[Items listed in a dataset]
****************

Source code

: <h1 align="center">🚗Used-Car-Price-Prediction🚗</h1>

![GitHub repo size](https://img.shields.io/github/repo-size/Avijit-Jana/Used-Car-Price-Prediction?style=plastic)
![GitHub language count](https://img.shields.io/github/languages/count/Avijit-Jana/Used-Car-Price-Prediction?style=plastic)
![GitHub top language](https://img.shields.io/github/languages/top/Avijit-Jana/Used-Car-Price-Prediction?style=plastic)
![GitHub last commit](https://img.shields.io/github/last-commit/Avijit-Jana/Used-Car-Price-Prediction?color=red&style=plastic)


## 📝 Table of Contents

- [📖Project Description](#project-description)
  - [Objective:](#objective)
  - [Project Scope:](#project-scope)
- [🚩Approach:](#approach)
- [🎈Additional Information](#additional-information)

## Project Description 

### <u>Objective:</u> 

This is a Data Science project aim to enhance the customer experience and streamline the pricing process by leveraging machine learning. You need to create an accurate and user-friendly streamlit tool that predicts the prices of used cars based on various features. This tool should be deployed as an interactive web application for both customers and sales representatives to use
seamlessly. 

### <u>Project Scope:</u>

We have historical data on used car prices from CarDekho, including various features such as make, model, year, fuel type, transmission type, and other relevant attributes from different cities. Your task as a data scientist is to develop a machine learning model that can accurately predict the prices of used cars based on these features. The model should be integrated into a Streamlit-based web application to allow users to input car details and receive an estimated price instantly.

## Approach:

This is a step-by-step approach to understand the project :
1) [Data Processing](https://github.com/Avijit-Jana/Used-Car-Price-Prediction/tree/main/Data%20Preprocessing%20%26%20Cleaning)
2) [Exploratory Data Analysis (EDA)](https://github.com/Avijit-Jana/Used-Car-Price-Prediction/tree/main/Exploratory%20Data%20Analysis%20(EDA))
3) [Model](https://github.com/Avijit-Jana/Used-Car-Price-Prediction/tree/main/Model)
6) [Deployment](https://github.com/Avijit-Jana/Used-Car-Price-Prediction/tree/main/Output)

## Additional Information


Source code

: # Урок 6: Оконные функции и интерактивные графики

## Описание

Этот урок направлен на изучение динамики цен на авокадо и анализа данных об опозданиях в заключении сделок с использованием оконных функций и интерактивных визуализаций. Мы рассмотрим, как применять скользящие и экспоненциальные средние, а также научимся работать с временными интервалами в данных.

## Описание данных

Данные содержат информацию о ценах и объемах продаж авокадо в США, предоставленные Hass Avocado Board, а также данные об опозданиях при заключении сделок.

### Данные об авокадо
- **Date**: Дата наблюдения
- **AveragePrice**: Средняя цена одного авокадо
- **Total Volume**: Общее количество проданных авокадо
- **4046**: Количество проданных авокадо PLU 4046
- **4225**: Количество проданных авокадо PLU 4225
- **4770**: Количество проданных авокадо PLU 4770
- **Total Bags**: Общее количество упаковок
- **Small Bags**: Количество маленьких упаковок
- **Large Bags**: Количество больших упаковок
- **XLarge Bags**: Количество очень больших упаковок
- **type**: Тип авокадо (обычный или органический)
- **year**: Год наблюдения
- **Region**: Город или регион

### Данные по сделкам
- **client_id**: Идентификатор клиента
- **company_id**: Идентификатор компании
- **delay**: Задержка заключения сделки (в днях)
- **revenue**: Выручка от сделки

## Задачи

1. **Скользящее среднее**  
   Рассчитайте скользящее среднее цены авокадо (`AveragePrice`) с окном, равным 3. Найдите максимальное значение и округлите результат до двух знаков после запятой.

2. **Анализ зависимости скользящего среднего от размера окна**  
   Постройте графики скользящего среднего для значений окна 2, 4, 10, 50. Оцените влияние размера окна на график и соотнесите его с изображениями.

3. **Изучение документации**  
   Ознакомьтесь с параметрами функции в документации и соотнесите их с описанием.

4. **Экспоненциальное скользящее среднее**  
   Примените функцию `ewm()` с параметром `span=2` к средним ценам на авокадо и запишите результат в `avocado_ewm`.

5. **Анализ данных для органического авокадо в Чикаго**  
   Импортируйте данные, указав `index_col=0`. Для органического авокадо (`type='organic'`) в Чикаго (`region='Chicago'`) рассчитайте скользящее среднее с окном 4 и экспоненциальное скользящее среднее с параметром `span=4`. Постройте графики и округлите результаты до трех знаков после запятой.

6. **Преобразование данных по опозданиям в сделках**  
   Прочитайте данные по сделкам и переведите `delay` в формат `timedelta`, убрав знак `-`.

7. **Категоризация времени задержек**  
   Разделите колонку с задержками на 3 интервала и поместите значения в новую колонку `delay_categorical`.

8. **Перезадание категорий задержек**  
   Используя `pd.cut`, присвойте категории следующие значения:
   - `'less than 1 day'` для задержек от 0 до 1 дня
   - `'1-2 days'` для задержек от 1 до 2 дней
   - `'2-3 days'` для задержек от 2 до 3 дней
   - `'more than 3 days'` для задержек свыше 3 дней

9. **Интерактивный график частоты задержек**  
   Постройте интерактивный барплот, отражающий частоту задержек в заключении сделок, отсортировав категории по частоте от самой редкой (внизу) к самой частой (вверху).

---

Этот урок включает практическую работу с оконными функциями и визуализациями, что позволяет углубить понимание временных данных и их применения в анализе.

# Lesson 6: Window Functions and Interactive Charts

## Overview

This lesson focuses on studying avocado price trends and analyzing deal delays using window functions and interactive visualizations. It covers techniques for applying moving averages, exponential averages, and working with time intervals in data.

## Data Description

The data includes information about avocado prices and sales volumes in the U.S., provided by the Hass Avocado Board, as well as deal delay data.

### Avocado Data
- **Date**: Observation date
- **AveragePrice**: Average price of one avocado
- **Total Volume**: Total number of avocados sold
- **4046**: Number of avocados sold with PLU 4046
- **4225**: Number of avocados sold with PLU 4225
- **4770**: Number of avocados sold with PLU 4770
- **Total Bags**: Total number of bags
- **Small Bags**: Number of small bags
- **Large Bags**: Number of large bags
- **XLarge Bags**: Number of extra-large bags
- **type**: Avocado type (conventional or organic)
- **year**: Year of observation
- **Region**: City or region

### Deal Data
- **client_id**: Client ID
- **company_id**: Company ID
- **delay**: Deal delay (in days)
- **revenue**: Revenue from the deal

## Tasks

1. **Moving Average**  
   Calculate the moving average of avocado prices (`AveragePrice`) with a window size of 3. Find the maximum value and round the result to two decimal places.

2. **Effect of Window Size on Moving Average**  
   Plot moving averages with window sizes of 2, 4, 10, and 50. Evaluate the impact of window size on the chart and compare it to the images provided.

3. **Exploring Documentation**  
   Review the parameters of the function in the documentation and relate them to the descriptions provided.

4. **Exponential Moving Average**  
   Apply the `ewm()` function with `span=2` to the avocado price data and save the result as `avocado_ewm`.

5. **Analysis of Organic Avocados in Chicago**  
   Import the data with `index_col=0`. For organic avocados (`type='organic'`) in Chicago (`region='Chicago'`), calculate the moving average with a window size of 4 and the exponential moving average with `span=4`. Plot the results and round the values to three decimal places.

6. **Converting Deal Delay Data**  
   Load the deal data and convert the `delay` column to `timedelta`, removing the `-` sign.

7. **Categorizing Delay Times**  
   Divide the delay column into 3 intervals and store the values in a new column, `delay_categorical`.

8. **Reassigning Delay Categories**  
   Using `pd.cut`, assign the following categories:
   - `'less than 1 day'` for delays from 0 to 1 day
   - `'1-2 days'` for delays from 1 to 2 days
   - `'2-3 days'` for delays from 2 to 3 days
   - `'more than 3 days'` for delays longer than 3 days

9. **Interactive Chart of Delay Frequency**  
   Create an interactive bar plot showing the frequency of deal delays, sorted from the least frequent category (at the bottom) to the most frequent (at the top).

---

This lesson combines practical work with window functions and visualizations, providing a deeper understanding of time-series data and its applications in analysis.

****************

* **YOUR GOAL**: From the entries above, print the lines beginning at the one with "к средним ценам" and stopping after the one with "9. **Интерактивный график", exactly as written and with nothing else.

* **EXERCISE OUTPUT**:
   Примените функцию `ewm()` с параметром `span=2` к средним ценам на авокадо и запишите результат в `avocado_ewm`.

5. **Анализ данных для органического авокадо в Чикаго**  
   Импортируйте данные, указав `index_col=0`. Для органического авокадо (`type='organic'`) в Чикаго (`region='Chicago'`) рассчитайте скользящее среднее с окном 4 и экспоненциальное скользящее среднее с параметром `span=4`. Постройте графики и округлите результаты до трех знаков после запятой.

6. **Преобразование данных по опозданиям в сделках**  
   Прочитайте данные по сделкам и переведите `delay` в формат `timedelta`, убрав знак `-`.

7. **Категоризация времени задержек**  
   Разделите колонку с задержками на 3 интервала и поместите значения в новую колонку `delay_categorical`.

8. **Перезадание категорий задержек**  
   Используя `pd.cut`, присвойте категории следующие значения:
   - `'less than 1 day'` для задержек от 0 до 1 дня
   - `'1-2 days'` для задержек от 1 до 2 дней
   - `'2-3 days'` для задержек от 2 до 3 дней
   - `'more than 3 days'` для задержек свыше 3 дней

9. **Интерактивный график частоты задержек**  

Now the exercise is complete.